Determine the count of lines in the following entries that contain the string "suivante". Write only the number.

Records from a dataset

* * *

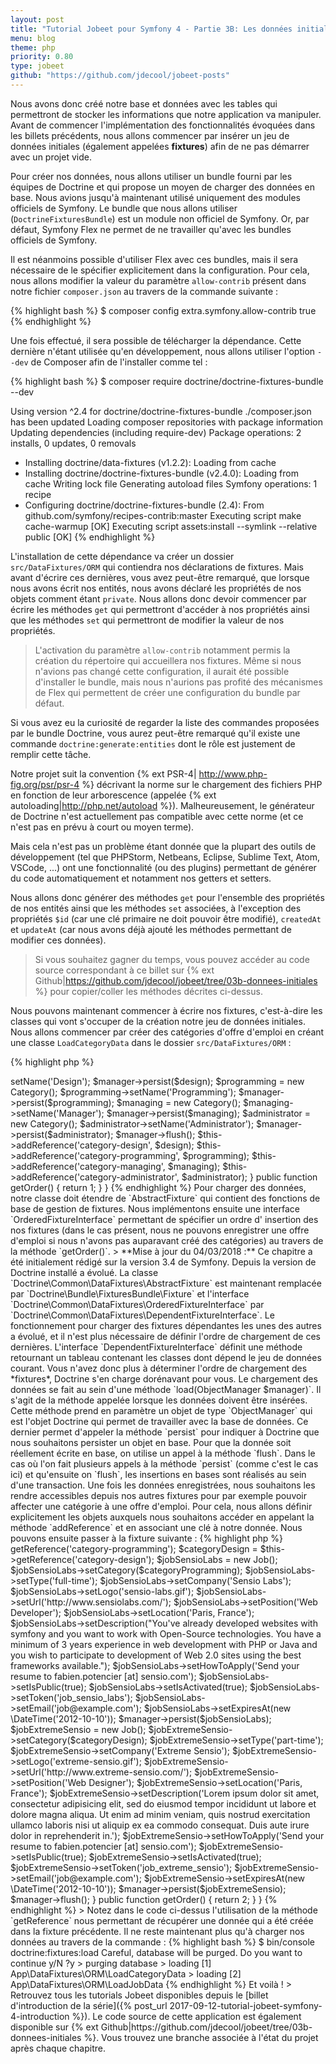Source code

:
 ```yaml
---
layout: post
title: "Tutorial Jobeet pour Symfony 4 - Partie 3B: Les données initiales"
menu: blog
theme: php
priority: 0.80
type: jobeet
github: "https://github.com/jdecool/jobeet-posts"
---
```


Nous avons donc créé notre base et données avec les tables qui permettront de stocker les informations que notre application va manipuler. Avant de commencer l'implémentation des fonctionnalités évoquées dans les billets précédents, nous allons commencer par insérer un jeu de données initiales (également appelées **fixtures**) afin de ne pas démarrer avec un projet vide.

Pour créer nos données, nous allons utiliser un bundle fourni par les équipes de Doctrine et qui propose un moyen de charger des données en base. Nous avions jusqu'à maintenant utilisé uniquement des modules officiels de Symfony. Le bundle que nous allons utiliser (`DoctrineFixturesBundle`) est un module non officiel de Symfony. Or, par défaut, Symfony Flex ne permet de ne travailler qu'avec les bundles officiels de Symfony.

Il est néanmoins possible d'utiliser Flex avec ces bundles, mais il sera nécessaire de le spécifier explicitement dans la configuration. Pour cela, nous allons modifier la valeur du paramètre `allow-contrib` présent dans notre fichier `composer.json` au travers de la commande suivante :

{% highlight bash %}
$ composer config extra.symfony.allow-contrib true
{% endhighlight %}

Une fois effectué, il sera possible de télécharger la dépendance. Cette dernière n'étant utilisée qu'en développement, nous allons utiliser l'option `--dev` de Composer afin de l'installer comme tel :

{% highlight bash %}
$ composer require doctrine/doctrine-fixtures-bundle --dev

Using version ^2.4 for doctrine/doctrine-fixtures-bundle
./composer.json has been updated
Loading composer repositories with package information
Updating dependencies (including require-dev)
Package operations: 2 installs, 0 updates, 0 removals
  - Installing doctrine/data-fixtures (v1.2.2): Loading from cache
  - Installing doctrine/doctrine-fixtures-bundle (v2.4.0): Loading from cache
Writing lock file
Generating autoload files
Symfony operations: 1 recipe
  - Configuring doctrine/doctrine-fixtures-bundle (2.4): From github.com/symfony/recipes-contrib:master
Executing script make cache-warmup [OK]
Executing script assets:install --symlink --relative public [OK]
{% endhighlight %}

L'installation de cette dépendance va créer un dossier `src/DataFixtures/ORM` qui contiendra nos déclarations de fixtures. Mais avant d'écrire ces dernières, vous avez peut-être remarqué, que lorsque nous avons écrit nos entités, nous avons déclaré les propriétés de nos objets comment étant `private`. Nous allons donc devoir commencer par écrire les méthodes `get` qui permettront d'accéder à nos propriétés ainsi que les méthodes `set` qui permettront de modifier la valeur de nos propriétés.

> L'activation du paramètre `allow-contrib` notamment permis la création du répertoire qui accueillera nos fixtures. Même si nous n'avions pas changé cette configuration, il aurait été possible d'installer le bundle, mais nous n'aurions pas profité des mécanismes de Flex qui permettent de créer une configuration du bundle par défaut.

Si vous avez eu la curiosité de regarder la liste des commandes proposées par le bundle Doctrine, vous aurez peut-être remarqué qu'il existe une commande `doctrine:generate:entities` dont le rôle est justement de remplir cette tâche.

Notre projet suit la convention {% ext PSR-4| http://www.php-fig.org/psr/psr-4 %} décrivant la norme sur le chargement des fichiers PHP en fonction de leur arborescence (appelée {% ext autoloading|http://php.net/autoload %}). Malheureusement, le générateur de Doctrine n'est actuellement pas compatible avec cette norme (et ce n'est pas en prévu à court ou moyen terme).

Mais cela n'est pas un problème étant donnée que la plupart des outils de développement (tel que PHPStorm, Netbeans, Eclipse, Sublime Text, Atom, VSCode, ...) ont une fonctionnalité (ou des plugins) permettant de générer du code automatiquement et notamment nos getters et setters.

Nous allons donc générer des méthodes `get` pour l'ensemble des propriétés de nos entités ainsi que les méthodes `set` associées, à l'exception des propriétés `$id` (car une clé primaire ne doit pouvoir être modifié), `createdAt` et `updateAt` (car nous avons déjà ajouté les méthodes permettant de modifier ces données).

> Si vous souhaitez gagner du temps, vous pouvez accéder au code source correspondant à ce billet sur {% ext Github|https://github.com/jdecool/jobeet/tree/03b-donnees-initiales %} pour copier/coller les méthodes décrites ci-dessus.

Nous pouvons maintenant commencer à écrire nos fixtures, c'est-à-dire les classes qui vont s'occuper de la création notre jeu de données initiales. Nous allons commencer par créer des catégories d'offre d'emploi en créant une classe `LoadCategoryData` dans le dossier `src/DataFixtures/ORM` :

{% highlight php %}
<?php //src/DataFixtures/ORM/LoadCategoryData.php

namespace App\DataFixtures\ORM;

use App\Entity\Category;
use Doctrine\Common\DataFixtures\AbstractFixture;
use Doctrine\Common\DataFixtures\OrderedFixtureInterface;
use Doctrine\Common\Persistence\ObjectManager;

class LoadCategoryData extends AbstractFixture implements OrderedFixtureInterface
{
    public function load(ObjectManager $manager)
    {
        $design = new Category();
        $design->setName('Design');
        $manager->persist($design);

        $programming = new Category();
        $programming->setName('Programming');
        $manager->persist($programming);

        $managing = new Category();
        $managing->setName('Manager');
        $manager->persist($managing);

        $administrator = new Category();
        $administrator->setName('Administrator');
        $manager->persist($administrator);

        $manager->flush();

        $this->addReference('category-design', $design);
        $this->addReference('category-programming', $programming);
        $this->addReference('category-managing', $managing);
        $this->addReference('category-administrator', $administrator);
    }

    public function getOrder()
    {
        return 1;
    }
}
{% endhighlight  %}

Pour charger des données, notre classe doit étendre de `AbstractFixture` qui contient des fonctions de base de gestion de fixtures. Nous implémentons ensuite une interface `OrderedFixtureInterface` permettant de spécifier un ordre d' insertion des nos fixtures (dans le cas présent, nous ne pouvons enregistrer une offre d'emploi si nous n'avons pas auparavant créé des catégories) au travers de la méthode `getOrder()`.

> **Mise à jour du 04/03/2018 :** Ce chapitre a été initialement rédigé sur la version 3.4 de Symfony. Depuis la version de Doctrine installé a évolué. La classe `Doctrine\Common\DataFixtures\AbstractFixture` est maintenant remplacée par `Doctrine\Bundle\FixturesBundle\Fixture` et l'interface `Doctrine\Common\DataFixtures\OrderedFixtureInterface` par `Doctrine\Common\DataFixtures\DependentFixtureInterface`. Le fonctionnement pour charger des fixtures dépendantes les unes des autres a évolué, et il n'est plus nécessaire de définir l'ordre de chargement de ces dernières. L'interface `DependentFixtureInterface` définit une méthode retournant un tableau contenant les classes dont dépend le jeu de données courant. Vous n'avez donc plus à déterminer l'ordre de chargement des *fixtures*, Doctrine s'en charge dorénavant pour vous.

Le chargement des données se fait au sein d'une méthode `load(ObjectManager $manager)`. Il s'agit de la méthode appelée lorsque les données doivent être insérées. Cette méthode prend en paramètre un objet de type `ObjectManager` qui est l'objet Doctrine qui permet de travailler avec la base de données.

Ce dernier permet d'appeler la méthode `persist` pour indiquer à Doctrine que nous souhaitons persister un objet en base. Pour que la donnée soit réellement écrite en base, on utilise un appel à la méthode `flush`. Dans le cas où l'on fait plusieurs appels à la méthode `persist` (comme c'est le cas ici) et qu'ensuite on `flush`, les insertions en bases sont réalisés au sein d'une transaction.

Une fois les données enregistrées, nous souhaitons les rendre accessibles depuis nos autres fixtures pour par exemple pouvoir affecter une catégorie à une offre d'emploi. Pour cela, nous allons définir explicitement les objets auxquels nous souhaitons accéder en appelant la méthode `addReference` et en associant une clé à notre donnée.

Nous pouvons ensuite passer à la fixture suivante :

{% highlight php %}
<?php  //src/DataFixtures/ORM/LoadJobData.php

namespace App\DataFixtures\ORM;

use App\Entity\Job;
use Doctrine\Common\DataFixtures\AbstractFixture;
use Doctrine\Common\DataFixtures\OrderedFixtureInterface;
use Doctrine\Common\Persistence\ObjectManager;

class LoadJobData extends AbstractFixture implements OrderedFixtureInterface
{
    public function load(ObjectManager $manager)
    {
        $categoryProgramming = $this->getReference('category-programming');
        $categoryDesign = $this->getReference('category-design');

        $jobSensioLabs = new Job();
        $jobSensioLabs->setCategory($categoryProgramming);
        $jobSensioLabs->setType('full-time');
        $jobSensioLabs->setCompany('Sensio Labs');
        $jobSensioLabs->setLogo('sensio-labs.gif');
        $jobSensioLabs->setUrl('http://www.sensiolabs.com/');
        $jobSensioLabs->setPosition('Web Developer');
        $jobSensioLabs->setLocation('Paris, France');
        $jobSensioLabs->setDescription("You've already developed websites with symfony and you want to work with Open-Source technologies. You have a minimum of 3 years experience in web development with PHP or Java and you wish to participate to development of Web 2.0 sites using the best frameworks available.");
        $jobSensioLabs->setHowToApply('Send your resume to fabien.potencier [at] sensio.com');
        $jobSensioLabs->setIsPublic(true);
        $jobSensioLabs->setIsActivated(true);
        $jobSensioLabs->setToken('job_sensio_labs');
        $jobSensioLabs->setEmail('job@example.com');
        $jobSensioLabs->setExpiresAt(new \DateTime('2012-10-10'));
        $manager->persist($jobSensioLabs);

        $jobExtremeSensio = new Job();
        $jobExtremeSensio->setCategory($categoryDesign);
        $jobExtremeSensio->setType('part-time');
        $jobExtremeSensio->setCompany('Extreme Sensio');
        $jobExtremeSensio->setLogo('extreme-sensio.gif');
        $jobExtremeSensio->setUrl('http://www.extreme-sensio.com/');
        $jobExtremeSensio->setPosition('Web Designer');
        $jobExtremeSensio->setLocation('Paris, France');
        $jobExtremeSensio->setDescription('Lorem ipsum dolor sit amet, consectetur adipisicing elit, sed do eiusmod tempor incididunt ut labore et dolore magna aliqua. Ut enim ad minim veniam, quis nostrud exercitation ullamco laboris nisi ut aliquip ex ea commodo consequat. Duis aute irure dolor in reprehenderit in.');
        $jobExtremeSensio->setHowToApply('Send your resume to fabien.potencier [at] sensio.com');
        $jobExtremeSensio->setIsPublic(true);
        $jobExtremeSensio->setIsActivated(true);
        $jobExtremeSensio->setToken('job_extreme_sensio');
        $jobExtremeSensio->setEmail('job@example.com');
        $jobExtremeSensio->setExpiresAt(new \DateTime('2012-10-10'));
        $manager->persist($jobExtremeSensio);

        $manager->flush();
    }

    public function getOrder()
    {
        return 2;
    }
}
{% endhighlight %}

> Notez dans le code ci-dessus l'utilisation de la méthode `getReference` nous permettant de récupérer une donnée qui a été créée dans la fixture précédente.

Il ne reste maintenant plus qu'à charger nos données au travers de la commande :

{% highlight bash %}
$ bin/console doctrine:fixtures:load
Careful, database will be purged. Do you want to continue y/N ?y
  > purging database
  > loading [1] App\DataFixtures\ORM\LoadCategoryData
  > loading [2] App\DataFixtures\ORM\LoadJobData
{% endhighlight %}

Et voilà !

> Retrouvez tous les tutorials Jobeet disponibles depuis le [billet d'introduction de la série]({% post_url 2017-09-12-tutorial-jobeet-symfony-4-introduction %}). Le code source de cette application est également disponible sur {% ext Github|https://github.com/jdecool/jobeet/tree/03b-donnees-initiales %}. Vous trouvez une branche associée à l'état du projet après chaque chapitre.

* * *

> **Answer for this exercise**:
2